Source texts of formatted documents.
|---|

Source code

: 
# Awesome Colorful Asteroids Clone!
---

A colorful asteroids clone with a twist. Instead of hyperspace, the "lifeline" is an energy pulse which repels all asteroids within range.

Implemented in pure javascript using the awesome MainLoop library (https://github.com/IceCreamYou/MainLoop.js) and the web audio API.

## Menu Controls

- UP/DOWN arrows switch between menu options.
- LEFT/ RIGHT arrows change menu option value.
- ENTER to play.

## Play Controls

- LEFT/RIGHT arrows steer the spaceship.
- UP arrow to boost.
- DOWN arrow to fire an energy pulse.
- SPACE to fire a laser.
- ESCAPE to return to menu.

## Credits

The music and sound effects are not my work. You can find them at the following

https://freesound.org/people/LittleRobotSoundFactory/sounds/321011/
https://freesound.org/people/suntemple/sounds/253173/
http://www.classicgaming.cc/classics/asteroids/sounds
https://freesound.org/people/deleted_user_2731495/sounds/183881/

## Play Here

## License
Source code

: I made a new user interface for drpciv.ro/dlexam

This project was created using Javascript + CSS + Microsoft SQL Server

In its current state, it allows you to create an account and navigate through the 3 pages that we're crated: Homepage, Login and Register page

|---|

Description of the task.
Only the lines from the one holding "This project was" through the final line of the entries, both included, should be given again, word for word.

Exercise output.
This project was created using Javascript + CSS + Microsoft SQL Server

In its current state, it allows you to create an account and navigate through the 3 pages that we're crated: Homepage, Login and Register page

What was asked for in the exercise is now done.